Further south along the Bund, an exhibition of modern art gives us reprieve from the contemporary. “100 Years of Modern Art” at Bund One Art Museum borrows 57 artworks by revered names such as Gustav Klimt, Vincent van Gogh, Amedeo Modigliani, Claude Monet, Paul Cézanne, Lucio Fontana, Giorgio de Chirico, Marcel Duchamp, Jackson Pollock, among others, from the National Gallery of Modern and Contemporary Art in Rome, Italy. The exhibition encompasses various art movements that are pivotal in 20th century American and European art history, from Macchiaioli, Impressionism, Vienna Secession, Blue Rider, and Expressionism, to Futurism, Cubism, Metaphysical Painting, Surrealism, Spatialism, Abstract Expressionism, Op Art, and more. Just a short walk away, Rockbund Art Museum opens "Traveling in the Dark", the culmination of a three-year collaboration with Vietnamese filmmaker, writer and music composer, Trinh T. Minh-ha. The exhibition features a selection of film, images, music and text by the artist bringing a poetic, sonic, visual and philosophical experience asking us to rethink what is reality.
 

exhibition poster of Yoshitomo Nara at Yuz Museum Shanghai. (photo: Yuz Museum Shanghai)

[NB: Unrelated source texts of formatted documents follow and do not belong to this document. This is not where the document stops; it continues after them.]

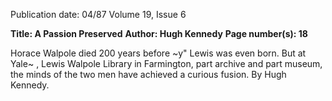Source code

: Publication date: 04/87
Volume 19, Issue 6

**Title: A Passion Preserved**
**Author: Hugh Kennedy**
**Page number(s): 18**

Horace Walpole died 200 years before ~y" Lewis was even born. But at Yale~ 
, 
Lewis Walpole Library in Farmington, part archive and part museum, the minds of the 
two men have achieved a curious fusion. By Hugh Kennedy.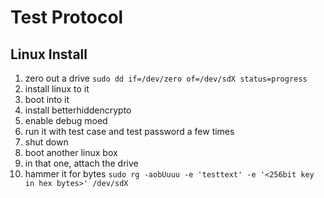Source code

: # Test Protocol
## Linux Install
1. zero out a drive `sudo dd if=/dev/zero of=/dev/sdX status=progress`
2. install linux to it
3. boot into it
4. install betterhiddencrypto
5. enable debug moed
6. run it with test case and test password a few times
7. shut down
8. boot another linux box
9. in that one, attach the drive
10. hammer it for bytes `sudo rg -aobUuuu -e 'testtext' -e '<256bit key in hex bytes>' /dev/sdX`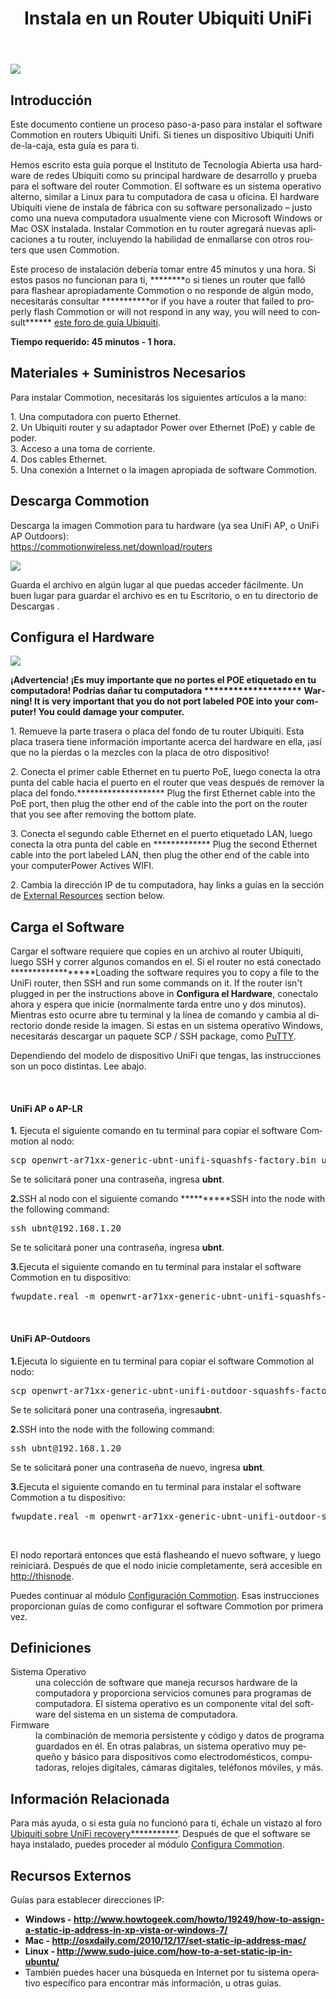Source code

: ﻿---
layout: cck
title: Instala en un Router Ubiquiti UniFi
site_section: docs
sub_section: [cck,cck-installing]
pdf: 
pdf-all: true
categories: 
created: 2013-10-31
changed: 2014-10-31
post_author: andygunn
lang: es
---

<p><img src="/files/CCK-Install_on_UniFi_Router_intro_graphic.png" style="max-width:600px; "/></p>

<section id="section-introduction">
<h2>Introducción</h2>

<p>Este documento contiene un proceso paso-a-paso para instalar el software Commotion en routers Ubiquiti Unifi. Si tienes un dispositivo Ubiquiti Unifi de-la-caja, esta guía es para ti.</p>

<p>Hemos escrito esta guía porque el Instituto de Tecnología Abierta usa hardware de redes Ubiquiti como su principal hardware de desarrollo y prueba para el software del router Commotion. El software es un sistema operativo alterno, similar a Linux para tu computadora de casa u oficina. El hardware Ubiquiti viene de instala de fábrica con su software personalizado – justo como una nueva computadora usualmente viene con Microsoft Windows or Mac OSX instalada. Instalar Commotion en tu router agregará nuevas aplicaciones a tu router, incluyendo la habilidad de enmallarse con otros routers que usen Commotion.</p>

<p>Este proceso de instalación debería tomar entre 45 minutos y una hora. Si estos pasos no funcionan para ti, ********o si tienes un router que falló para flashear apropiadamente Commotion o no responde de algún modo, necesitarás consultar ***********or if you have a router that failed to properly flash Commotion or will not respond in any way, you will need to consult****** <a href="http://community.ubnt.com/t5/UniFi-Wireless/HOWTO-Unbrick-your-UniFi-AP/td-p/338684">este foro de guía Ubiquiti</a>.</p>

<p><strong>Tiempo requerido: 45 minutos - 1 hora.</strong></p>
</section>

<section id="section-materials-and-supplies-needed">
<h2>Materiales + Suministros Necesarios</h2>

<p>Para instalar Commotion, necesitarás los siguientes artículos a la mano:</p>

<p>1. Una computadora con puerto Ethernet.<br />
2. Un Ubiquiti router y su adaptador Power over Ethernet (PoE) y cable de poder.<br />
3. Acceso a una toma de corriente.<br />
4. Dos cables Ethernet.<br />
5. Una conexión a Internet o la imagen apropiada de software Commotion.</p>
</section>

<section id="section-download-commotion">
<h2>Descarga Commotion</h2>

<p>Descarga la imagen Commotion para tu hardware (ya sea UniFi AP, o UniFi AP Outdoors):<br />
<a href="/download/routers">https://commotionwireless.net/download/routers</a></p>

<p><img src="/files/styles/large/public/downloadsR1.png" style="max-width:510px;" /></p>

<p class="tip">Guarda el archivo en algún lugar al que puedas acceder fácilmente. Un buen lugar para guardar el archivo es en tu Escritorio, o en tu directorio de Descargas .</p>
</section>

<section id="prepare-the-hardware">
<h2>Configura el Hardware</h2>

<p><img src="/files/CCK-Install_on_UniFi_router_prepare_hardware.png" style="max-width: 510px;" /></p>

<p><strong>¡Advertencia! ¡Es muy importante que no portes el POE etiquetado en tu computadora! Podrías dañar tu computadora ******************** Warning! It is very important that you do not port labeled POE into your computer! You could damage your computer.</strong></p>

<p>1. Remueve la parte trasera o placa del fondo de tu router Ubiquiti. Esta placa trasera tiene información importante acerca del hardware en ella, ¡así que no la pierdas o la mezcles con la placa de otro dispositivo!</p>

<p>2. Conecta el primer cable Ethernet en tu puerto PoE, luego conecta la otra punta del cable hacia el puerto en&nbsp;el router que veas después de remover la placa del fondo.******************** Plug the first Ethernet cable into the PoE port, then plug the other end of the cable into the port on&nbsp;the router that you see after removing the bottom plate.</p>

<p>3. Conecta el segundo cable Ethernet en el puerto etiquetado LAN, luego conecta la otra punta del cable en ************* Plug the second Ethernet cable into the port labeled LAN, then plug the other end of the cable into your computerPower Actives WIFI.</p>
		<p>2. Cambia la dirección IP de tu computadora, hay links a guías en la sección de <a href="#section-external-resources">External Resources</a> section below.</p>
</section>

<section id="load-software">
<h2>Carga el Software</h2>

<p>Cargar el software requiere que copies en un archivo al router Ubiquiti, luego SSH y correr algunos comandos en el. Si el router no está conectado ******************Loading the software requires you to copy a file to the UniFi router, then SSH and run some commands on it. If the router isn't plugged in per the instructions above in <strong>Configura el Hardware</strong>, conectalo ahora y espera que inicie (normalmente tarda entre uno y dos minutos). Mientras esto ocurre abre tu terminal y la línea de comando y cambia al directorio donde reside la imagen. Si estas en un sistema operativo Windows, necesitarás descargar un paquete SCP / SSH package, como <a href="http://www.putty.org/">PuTTY</a>.

<p>Dependiendo del modelo de dispositivo UniFi que tengas, las instrucciones son un poco distintas. Lee abajo.</p>

<p>&nbsp;</p>

<h4>UniFi AP o AP-LR</h4>
<p><strong>1.</strong> Ejecuta el siguiente comando en tu terminal para copiar el software Commotion al nodo:</p>
<pre>scp openwrt-ar71xx-generic-ubnt-unifi-squashfs-factory.bin ubnt@192.168.1.20</pre>
<p>Se te solicitará poner una contraseña, ingresa <strong>ubnt</strong>.

<p><strong>2.</strong>SSH al nodo con el siguiente comando **********SSH into the node with the following command:</p>
<pre>ssh ubnt@192.168.1.20</pre>
<p>Se te solicitará poner una contraseña, ingresa <strong>ubnt</strong>.

<p><strong>3.</strong>Ejecuta el siguiente comando en tu terminal para instalar el software Commotion en tu dispositivo:</p>
<pre>fwupdate.real -m openwrt-ar71xx-generic-ubnt-unifi-squashfs-factory.bin -d</pre>

<p>&nbsp;</p>

<h4>UniFi AP-Outdoors</h4>
<p><strong>1.</strong>Ejecuta lo siguiente en tu terminal para copiar el software Commotion al nodo:</p>
<pre>scp openwrt-ar71xx-generic-ubnt-unifi-outdoor-squashfs-factory.bin ubnt@192.168.1.20</pre>
<p>Se te solicitará poner una contraseña, ingresa<strong>ubnt</strong>.

<p><strong>2.</strong>SSH into the node with the following command:</p>
<pre>ssh ubnt@192.168.1.20</pre>
<p> Se te solicitará poner una contraseña de nuevo, ingresa <strong>ubnt</strong>.

<p><strong>3.</strong>Ejecuta el siguiente comando en tu terminal para instalar el software Commotion a tu dispositivo:</p>
<pre>fwupdate.real -m openwrt-ar71xx-generic-ubnt-unifi-outdoor-squashfs-factory.bin -d</pre>

<p>&nbsp;</p>

<p>El nodo reportará entonces que está flasheando el nuevo software, y luego reiniciará. Después de que el nodo inicie completamente, será accesible en  <a href="http://thisnode">http://thisnode</a>.</p>

<p>Puedes continuar al módulo <a href="/docs/cck/installing-configuring/configure-commotion">Configuración Commotion</a>. Esas instrucciones proporcionan guías de como configurar el software Commotion por primera vez.</p>
</section>

<section id="section-definitions">
<h2>Definiciones</h2>

<dl>
	<dt>Sistema Operativo</dt>
	<dd>una colección de software que maneja recursos hardware de la computadora y proporciona servicios comunes para programas de computadora. El sistema operativo es un componente vital del software del sistema en un sistema de computadora.</dd>
	<dt>Firmware</dt>
	<dd> la combinación de memoria persistente y código y datos de programa guardados en él. En otras palabras, un sistema operativo muy pequeño y básico para dispositivos como electrodomésticos, computadoras, relojes digitales, cámaras digitales, teléfonos móviles, y más.</dd>
</dl>
</section>

<section class="related-information" id="section-related-information">
<h2>Información Relacionada</h2>

<p>Para más ayuda, o si esta guía no funcionó para ti, échale un vistazo al foro <a href="http://community.ubnt.com/t5/UniFi-Wireless/HOWTO-Unbrick-your-UniFi-AP/td-p/338684">Ubiquiti sobre UniFi recovery***********</a>. 
Después de que el software se haya instalado, puedes proceder al módulo <a href="/docs/cck/installing-configuring/configure-commotion">Configura Commotion</a>.</p>
</section>

<section class="external-resources" id="section-external-resources">
<h2>Recursos Externos</h2>

<p>Guías para establecer direcciones IP:</p>

<ul>
	<li><strong>Windows - <a href="http://www.howtogeek.com/howto/19249/how-to-assign-a-static-ip-address-in-xp-vista-or-windows-7/" target="_blank">http://www.howtogeek.com/howto/19249/how-to-assign-a-static-ip-address-in-xp-vista-or-windows-7/</a></strong></li>
	<li><strong>Mac - <a href="http://osxdaily.com/2010/12/17/set-static-ip-address-mac/" target="_blank">http://osxdaily.com/2010/12/17/set-static-ip-address-mac/</a></strong></li>
	<li><strong>Linux - <a href="http://www.sudo-juice.com/how-to-a-set-static-ip-in-ubuntu/" target="_blank">http://www.sudo-juice.com/how-to-a-set-static-ip-in-ubuntu/</a></strong></li>
	<li>También puedes hacer una búsqueda en Internet por tu sistema operativo específico para encontrar más información, u otras guías.</li>
</ul>
</section>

West Bund, otherwise known as the Xuhui Waterfront along the Huangpu River, is home to nearly 20 art and cultural institutions including the Long Museum, Yuz Museum, and West Bund Museum, as part of the city’s “Shanghai 2035” master plan to make the area one of the key zones for cultural, technological and creative financial activities. West Bund Art & Design is also held here every year in West Bund Art Center, a former aircraft factory. At Yuz Museum, opened by the late collector Budi Tek, are the ongoing exhibitions “Pictures for Use and Pleasure”, the first institutional solo presentation of New York-base artist Ivy Haldeman in mainland China, and the first international retrospective of Japanese darling Yoshitomo Nara. Heading south by the waterfront down Longteng Avenue, TANK Shanghai, the venture of Chinese entrepreneur Qiao Zhibing which opened its doors in 2019, have mounted major solo exhibitions of Belgian artist Bendt Eyckermans and Georgian artist Andre Wekua, while at Long Museum West Bund is an ongoing exhibition of Zhang Daqian and Qi Baishi.